▶ Action item: Your answer should be the entries, repeated exactly.

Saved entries

☆ ☆ ☆

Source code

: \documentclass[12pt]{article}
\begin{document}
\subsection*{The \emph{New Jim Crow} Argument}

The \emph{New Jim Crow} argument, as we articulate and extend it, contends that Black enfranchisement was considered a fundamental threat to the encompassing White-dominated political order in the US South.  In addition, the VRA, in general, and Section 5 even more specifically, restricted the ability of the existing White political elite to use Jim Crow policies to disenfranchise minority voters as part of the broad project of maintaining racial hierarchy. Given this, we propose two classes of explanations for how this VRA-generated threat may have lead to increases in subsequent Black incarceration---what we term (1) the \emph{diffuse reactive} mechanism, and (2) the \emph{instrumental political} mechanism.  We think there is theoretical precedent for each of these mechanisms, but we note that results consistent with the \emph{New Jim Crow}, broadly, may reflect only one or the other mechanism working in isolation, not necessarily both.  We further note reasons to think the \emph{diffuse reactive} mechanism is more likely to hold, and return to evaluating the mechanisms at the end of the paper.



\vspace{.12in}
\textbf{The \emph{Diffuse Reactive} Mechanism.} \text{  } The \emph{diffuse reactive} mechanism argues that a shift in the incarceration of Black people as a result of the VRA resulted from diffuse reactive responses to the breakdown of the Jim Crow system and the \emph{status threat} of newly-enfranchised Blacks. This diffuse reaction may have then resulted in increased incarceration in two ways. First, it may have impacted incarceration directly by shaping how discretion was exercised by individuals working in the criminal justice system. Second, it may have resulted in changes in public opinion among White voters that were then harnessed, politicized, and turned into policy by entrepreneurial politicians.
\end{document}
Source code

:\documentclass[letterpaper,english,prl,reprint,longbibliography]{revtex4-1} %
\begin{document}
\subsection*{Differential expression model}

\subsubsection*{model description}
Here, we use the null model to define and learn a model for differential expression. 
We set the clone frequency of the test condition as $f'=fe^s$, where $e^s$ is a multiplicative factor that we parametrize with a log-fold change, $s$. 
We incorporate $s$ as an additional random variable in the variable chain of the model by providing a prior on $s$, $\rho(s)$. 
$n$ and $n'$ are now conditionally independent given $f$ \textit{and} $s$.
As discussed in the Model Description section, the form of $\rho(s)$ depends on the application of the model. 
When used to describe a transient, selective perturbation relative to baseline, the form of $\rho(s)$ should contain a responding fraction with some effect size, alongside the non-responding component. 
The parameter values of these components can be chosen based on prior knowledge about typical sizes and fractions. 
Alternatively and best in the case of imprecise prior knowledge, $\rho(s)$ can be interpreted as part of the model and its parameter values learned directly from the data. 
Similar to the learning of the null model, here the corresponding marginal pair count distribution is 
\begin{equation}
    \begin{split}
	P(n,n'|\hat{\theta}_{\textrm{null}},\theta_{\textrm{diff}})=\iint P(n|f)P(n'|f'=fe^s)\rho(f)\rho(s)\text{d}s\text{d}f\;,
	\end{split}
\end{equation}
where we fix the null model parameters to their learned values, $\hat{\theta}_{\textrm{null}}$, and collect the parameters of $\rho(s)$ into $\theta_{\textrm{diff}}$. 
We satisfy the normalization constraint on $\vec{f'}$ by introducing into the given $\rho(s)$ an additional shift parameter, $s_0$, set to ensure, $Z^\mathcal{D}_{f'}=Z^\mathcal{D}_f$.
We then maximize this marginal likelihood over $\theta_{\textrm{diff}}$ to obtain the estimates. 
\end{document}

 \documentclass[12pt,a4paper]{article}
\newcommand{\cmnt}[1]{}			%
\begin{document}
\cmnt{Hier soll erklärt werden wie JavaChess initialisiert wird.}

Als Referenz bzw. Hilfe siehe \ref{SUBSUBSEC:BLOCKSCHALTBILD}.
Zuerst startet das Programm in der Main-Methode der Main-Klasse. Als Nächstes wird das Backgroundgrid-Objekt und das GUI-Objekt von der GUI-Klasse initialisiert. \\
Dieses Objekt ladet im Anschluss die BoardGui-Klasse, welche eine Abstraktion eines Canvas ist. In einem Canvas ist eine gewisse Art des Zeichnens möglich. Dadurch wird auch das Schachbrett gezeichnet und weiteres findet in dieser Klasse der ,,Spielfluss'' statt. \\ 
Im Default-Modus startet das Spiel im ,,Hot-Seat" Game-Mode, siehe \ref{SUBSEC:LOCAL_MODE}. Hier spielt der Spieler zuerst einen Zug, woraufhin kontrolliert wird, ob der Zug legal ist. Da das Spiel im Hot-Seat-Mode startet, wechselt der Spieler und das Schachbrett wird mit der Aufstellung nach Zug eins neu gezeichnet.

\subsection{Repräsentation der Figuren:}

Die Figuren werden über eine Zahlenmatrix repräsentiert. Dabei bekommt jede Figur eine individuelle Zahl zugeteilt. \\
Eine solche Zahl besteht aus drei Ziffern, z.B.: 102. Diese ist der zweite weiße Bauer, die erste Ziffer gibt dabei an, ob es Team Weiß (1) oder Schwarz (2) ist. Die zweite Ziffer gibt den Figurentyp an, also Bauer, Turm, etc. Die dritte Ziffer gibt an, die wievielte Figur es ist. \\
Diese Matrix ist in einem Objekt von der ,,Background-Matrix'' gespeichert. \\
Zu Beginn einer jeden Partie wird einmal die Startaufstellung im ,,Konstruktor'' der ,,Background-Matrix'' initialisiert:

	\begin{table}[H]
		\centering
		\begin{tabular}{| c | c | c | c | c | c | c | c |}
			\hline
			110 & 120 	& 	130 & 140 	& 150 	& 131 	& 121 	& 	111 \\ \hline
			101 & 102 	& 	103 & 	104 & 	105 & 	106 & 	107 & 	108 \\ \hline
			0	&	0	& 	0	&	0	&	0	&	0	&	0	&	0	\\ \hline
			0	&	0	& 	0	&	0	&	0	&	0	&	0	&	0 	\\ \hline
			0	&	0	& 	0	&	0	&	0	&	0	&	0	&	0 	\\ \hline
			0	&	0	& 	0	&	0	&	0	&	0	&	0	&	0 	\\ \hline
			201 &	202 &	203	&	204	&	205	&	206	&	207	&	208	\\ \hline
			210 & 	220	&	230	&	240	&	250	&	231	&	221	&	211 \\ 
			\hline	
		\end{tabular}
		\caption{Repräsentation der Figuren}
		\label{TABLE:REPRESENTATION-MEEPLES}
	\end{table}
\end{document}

☆ ☆ ☆

▶ Solution for this problem:
Source code

: \documentclass[12pt]{article}
\begin{document}
\subsection*{The \emph{New Jim Crow} Argument}

The \emph{New Jim Crow} argument, as we articulate and extend it, contends that Black enfranchisement was considered a fundamental threat to the encompassing White-dominated political order in the US South.  In addition, the VRA, in general, and Section 5 even more specifically, restricted the ability of the existing White political elite to use Jim Crow policies to disenfranchise minority voters as part of the broad project of maintaining racial hierarchy. Given this, we propose two classes of explanations for how this VRA-generated threat may have lead to increases in subsequent Black incarceration---what we term (1) the \emph{diffuse reactive} mechanism, and (2) the \emph{instrumental political} mechanism.  We think there is theoretical precedent for each of these mechanisms, but we note that results consistent with the \emph{New Jim Crow}, broadly, may reflect only one or the other mechanism working in isolation, not necessarily both.  We further note reasons to think the \emph{diffuse reactive} mechanism is more likely to hold, and return to evaluating the mechanisms at the end of the paper.



\vspace{.12in}
\textbf{The \emph{Diffuse Reactive} Mechanism.} \text{  } The \emph{diffuse reactive} mechanism argues that a shift in the incarceration of Black people as a result of the VRA resulted from diffuse reactive responses to the breakdown of the Jim Crow system and the \emph{status threat} of newly-enfranchised Blacks. This diffuse reaction may have then resulted in increased incarceration in two ways. First, it may have impacted incarceration directly by shaping how discretion was exercised by individuals working in the criminal justice system. Second, it may have resulted in changes in public opinion among White voters that were then harnessed, politicized, and turned into policy by entrepreneurial politicians.
\end{document}
Source code

:\documentclass[letterpaper,english,prl,reprint,longbibliography]{revtex4-1} %
\begin{document}
\subsection*{Differential expression model}

\subsubsection*{model description}
Here, we use the null model to define and learn a model for differential expression. 
We set the clone frequency of the test condition as $f'=fe^s$, where $e^s$ is a multiplicative factor that we parametrize with a log-fold change, $s$. 
We incorporate $s$ as an additional random variable in the variable chain of the model by providing a prior on $s$, $\rho(s)$. 
$n$ and $n'$ are now conditionally independent given $f$ \textit{and} $s$.
As discussed in the Model Description section, the form of $\rho(s)$ depends on the application of the model. 
When used to describe a transient, selective perturbation relative to baseline, the form of $\rho(s)$ should contain a responding fraction with some effect size, alongside the non-responding component. 
The parameter values of these components can be chosen based on prior knowledge about typical sizes and fractions. 
Alternatively and best in the case of imprecise prior knowledge, $\rho(s)$ can be interpreted as part of the model and its parameter values learned directly from the data. 
Similar to the learning of the null model, here the corresponding marginal pair count distribution is 
\begin{equation}
    \begin{split}
	P(n,n'|\hat{\theta}_{\textrm{null}},\theta_{\textrm{diff}})=\iint P(n|f)P(n'|f'=fe^s)\rho(f)\rho(s)\text{d}s\text{d}f\;,
	\end{split}
\end{equation}
where we fix the null model parameters to their learned values, $\hat{\theta}_{\textrm{null}}$, and collect the parameters of $\rho(s)$ into $\theta_{\textrm{diff}}$. 
We satisfy the normalization constraint on $\vec{f'}$ by introducing into the given $\rho(s)$ an additional shift parameter, $s_0$, set to ensure, $Z^\mathcal{D}_{f'}=Z^\mathcal{D}_f$.
We then maximize this marginal likelihood over $\theta_{\textrm{diff}}$ to obtain the estimates. 
\end{document}

 \documentclass[12pt,a4paper]{article}
\newcommand{\cmnt}[1]{}			%
\begin{document}
\cmnt{Hier soll erklärt werden wie JavaChess initialisiert wird.}

Als Referenz bzw. Hilfe siehe \ref{SUBSUBSEC:BLOCKSCHALTBILD}.
Zuerst startet das Programm in der Main-Methode der Main-Klasse. Als Nächstes wird das Backgroundgrid-Objekt und das GUI-Objekt von der GUI-Klasse initialisiert. \\
Dieses Objekt ladet im Anschluss die BoardGui-Klasse, welche eine Abstraktion eines Canvas ist. In einem Canvas ist eine gewisse Art des Zeichnens möglich. Dadurch wird auch das Schachbrett gezeichnet und weiteres findet in dieser Klasse der ,,Spielfluss'' statt. \\ 
Im Default-Modus startet das Spiel im ,,Hot-Seat" Game-Mode, siehe \ref{SUBSEC:LOCAL_MODE}. Hier spielt der Spieler zuerst einen Zug, woraufhin kontrolliert wird, ob der Zug legal ist. Da das Spiel im Hot-Seat-Mode startet, wechselt der Spieler und das Schachbrett wird mit der Aufstellung nach Zug eins neu gezeichnet.

\subsection{Repräsentation der Figuren:}

Die Figuren werden über eine Zahlenmatrix repräsentiert. Dabei bekommt jede Figur eine individuelle Zahl zugeteilt. \\
Eine solche Zahl besteht aus drei Ziffern, z.B.: 102. Diese ist der zweite weiße Bauer, die erste Ziffer gibt dabei an, ob es Team Weiß (1) oder Schwarz (2) ist. Die zweite Ziffer gibt den Figurentyp an, also Bauer, Turm, etc. Die dritte Ziffer gibt an, die wievielte Figur es ist. \\
Diese Matrix ist in einem Objekt von der ,,Background-Matrix'' gespeichert. \\
Zu Beginn einer jeden Partie wird einmal die Startaufstellung im ,,Konstruktor'' der ,,Background-Matrix'' initialisiert:

	\begin{table}[H]
		\centering
		\begin{tabular}{| c | c | c | c | c | c | c | c |}
			\hline
			110 & 120 	& 	130 & 140 	& 150 	& 131 	& 121 	& 	111 \\ \hline
			101 & 102 	& 	103 & 	104 & 	105 & 	106 & 	107 & 	108 \\ \hline
			0	&	0	& 	0	&	0	&	0	&	0	&	0	&	0	\\ \hline
			0	&	0	& 	0	&	0	&	0	&	0	&	0	&	0 	\\ \hline
			0	&	0	& 	0	&	0	&	0	&	0	&	0	&	0 	\\ \hline
			0	&	0	& 	0	&	0	&	0	&	0	&	0	&	0 	\\ \hline
			201 &	202 &	203	&	204	&	205	&	206	&	207	&	208	\\ \hline
			210 & 	220	&	230	&	240	&	250	&	231	&	221	&	211 \\ 
			\hline	
		\end{tabular}
		\caption{Repräsentation der Figuren}
		\label{TABLE:REPRESENTATION-MEEPLES}
	\end{table}
\end{document}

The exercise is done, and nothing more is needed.